The dollar gained on Monday as many investors prepared for the Federal Reserve to reiterate its concern about rising US inflationary pressures when it announces its interest rate decision on Wednesday.
The policy-making Federal Open Market Committee (FOMC) is widely expected to hold it benchmark interest rate steady at 5.25 percent for the third meeting in a row, so the statement that accompanies the decision will remain the focus of the market's attention. Many investors expect the Fed to repeat its concern about building inflationary pressures and have bought dollars aggressively in the past few weeks.
Speculators "have been reducing their short-dollar positions or their long-euro positions, and it's only in the last week or so that we're beginning to see real money do the same thing," said Marc Chandler, chief global currency strategist at Brown Brothers Harriman.
The dollar came under fire toward the end of last week after the release of data showing a surprising fall in regional manufacturing activity. Much of Monday's trading was centered on unwinding some of those shorter-term bets against the greenback.
"Given the dollar's weakness last week, there's a little unwinding of that ahead of the FOMC," said Ron Simpson, director of currency research at Action Economics in Tampa, Florida. "The Fed is not going to do anything as far as rates are concerned. We expect the Fed to express concern about the inflation outlook and all this is just supportive of the dollar," he added.
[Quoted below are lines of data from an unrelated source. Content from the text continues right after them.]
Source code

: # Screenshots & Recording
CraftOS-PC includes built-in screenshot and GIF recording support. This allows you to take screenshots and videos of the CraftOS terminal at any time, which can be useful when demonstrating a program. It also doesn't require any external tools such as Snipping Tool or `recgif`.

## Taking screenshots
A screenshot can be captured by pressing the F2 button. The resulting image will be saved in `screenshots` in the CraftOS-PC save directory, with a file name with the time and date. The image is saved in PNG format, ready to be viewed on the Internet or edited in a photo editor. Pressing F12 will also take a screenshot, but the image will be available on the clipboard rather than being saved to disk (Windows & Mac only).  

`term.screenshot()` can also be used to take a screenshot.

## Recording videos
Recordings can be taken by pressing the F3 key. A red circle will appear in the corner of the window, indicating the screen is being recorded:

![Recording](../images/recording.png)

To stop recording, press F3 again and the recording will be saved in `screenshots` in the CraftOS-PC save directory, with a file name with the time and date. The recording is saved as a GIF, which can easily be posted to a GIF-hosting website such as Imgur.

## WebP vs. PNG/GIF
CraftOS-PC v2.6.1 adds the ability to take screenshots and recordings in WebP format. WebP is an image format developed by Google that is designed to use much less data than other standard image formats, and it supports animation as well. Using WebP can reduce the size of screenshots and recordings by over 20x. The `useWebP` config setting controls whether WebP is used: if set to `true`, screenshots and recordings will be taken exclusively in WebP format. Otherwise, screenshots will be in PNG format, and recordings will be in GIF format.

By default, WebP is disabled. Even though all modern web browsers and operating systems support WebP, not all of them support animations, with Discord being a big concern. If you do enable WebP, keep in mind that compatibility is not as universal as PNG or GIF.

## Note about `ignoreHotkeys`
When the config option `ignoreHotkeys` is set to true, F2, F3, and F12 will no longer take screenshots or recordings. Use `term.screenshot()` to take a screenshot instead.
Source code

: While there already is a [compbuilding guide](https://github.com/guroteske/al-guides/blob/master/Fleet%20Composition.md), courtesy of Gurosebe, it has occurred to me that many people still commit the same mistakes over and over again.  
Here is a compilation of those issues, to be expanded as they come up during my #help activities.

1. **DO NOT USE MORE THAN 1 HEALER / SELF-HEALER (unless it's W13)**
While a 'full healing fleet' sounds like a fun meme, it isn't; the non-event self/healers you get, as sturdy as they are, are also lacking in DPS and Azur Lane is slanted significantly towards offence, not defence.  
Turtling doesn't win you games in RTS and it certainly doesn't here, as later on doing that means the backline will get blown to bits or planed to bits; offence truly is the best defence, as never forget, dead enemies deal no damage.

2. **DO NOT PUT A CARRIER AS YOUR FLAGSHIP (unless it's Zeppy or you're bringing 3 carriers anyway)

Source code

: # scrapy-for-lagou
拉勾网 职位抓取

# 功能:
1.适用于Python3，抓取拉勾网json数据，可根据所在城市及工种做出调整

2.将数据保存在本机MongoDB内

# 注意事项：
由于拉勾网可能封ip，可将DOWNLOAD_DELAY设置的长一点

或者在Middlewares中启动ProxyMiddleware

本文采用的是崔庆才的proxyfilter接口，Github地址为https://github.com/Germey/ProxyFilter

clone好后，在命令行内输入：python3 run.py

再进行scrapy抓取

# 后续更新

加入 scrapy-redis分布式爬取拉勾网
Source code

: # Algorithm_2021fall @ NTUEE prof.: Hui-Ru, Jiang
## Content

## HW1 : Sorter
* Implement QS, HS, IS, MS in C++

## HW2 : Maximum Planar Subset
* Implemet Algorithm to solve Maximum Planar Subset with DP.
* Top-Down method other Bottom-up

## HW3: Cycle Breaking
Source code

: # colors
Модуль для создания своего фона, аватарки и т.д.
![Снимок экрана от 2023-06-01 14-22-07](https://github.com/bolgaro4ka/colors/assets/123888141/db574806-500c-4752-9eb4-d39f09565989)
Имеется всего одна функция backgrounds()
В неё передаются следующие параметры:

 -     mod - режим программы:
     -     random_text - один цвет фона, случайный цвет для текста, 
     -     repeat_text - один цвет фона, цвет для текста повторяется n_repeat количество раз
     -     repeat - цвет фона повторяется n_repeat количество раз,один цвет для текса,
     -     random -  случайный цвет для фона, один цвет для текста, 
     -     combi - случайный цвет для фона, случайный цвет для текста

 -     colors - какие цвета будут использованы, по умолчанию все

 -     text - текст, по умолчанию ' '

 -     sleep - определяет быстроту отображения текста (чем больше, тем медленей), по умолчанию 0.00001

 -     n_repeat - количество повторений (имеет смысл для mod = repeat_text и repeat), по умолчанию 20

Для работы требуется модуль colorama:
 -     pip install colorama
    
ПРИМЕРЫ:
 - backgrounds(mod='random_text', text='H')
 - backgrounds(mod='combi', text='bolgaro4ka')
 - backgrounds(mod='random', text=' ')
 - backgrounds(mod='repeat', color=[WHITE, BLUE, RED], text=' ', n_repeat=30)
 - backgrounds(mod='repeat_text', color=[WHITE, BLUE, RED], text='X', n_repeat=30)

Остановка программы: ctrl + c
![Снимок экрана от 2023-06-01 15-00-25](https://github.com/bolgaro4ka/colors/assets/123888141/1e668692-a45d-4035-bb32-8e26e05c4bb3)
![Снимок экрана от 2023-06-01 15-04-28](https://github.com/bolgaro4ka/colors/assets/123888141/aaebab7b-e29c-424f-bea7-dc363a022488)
By late afternoon in New York, the euro was down 0.5 percent at $1.2547, near key support in the $1.2540/50 area. A fall to $1.2530 would pave the way for a fresh downside test of the psychologically important $1.2500 level, traders said.
"The dollar has succeeded in holding key technical support against the euro ... and so that's basically prompting the dollar to recoup some of last week's losses," said Alex Beuzelin, senior market analyst at Ruesch International in Washington.
The dollar was up 0.5 percent against the yen at 119.31 yen, and rose 0.6 percent against the Swiss franc to 1.2668 francs. Sterling fell 0.5 percent to $1.8731.
Some analysts said softening oil prices and the slight widening in spreads in the dollar's favour following a rise in global short-end interest rates also contributed to the greenback's rally.
US oil futures were down 0.7 percent at $58.90 a barrel on Monday, even after top exporter Saudi Arabia said it would curb November supply after an Opec agreement to cut output.
On the interest rate front, a Reuters poll published last week showed that 14 out of 21 US primary bond dealers predicted the Fed's next move would be a rate cut - although views were split on the timing. The remaining seven believe the US economy will rebound from a third-quarter slowdown and generate enough inflation pressures to persuade the Fed to push rates higher. Globally, traders are pricing in higher interest rates in other key economic regions as strength in equity markets dull the allure of safe-haven bonds.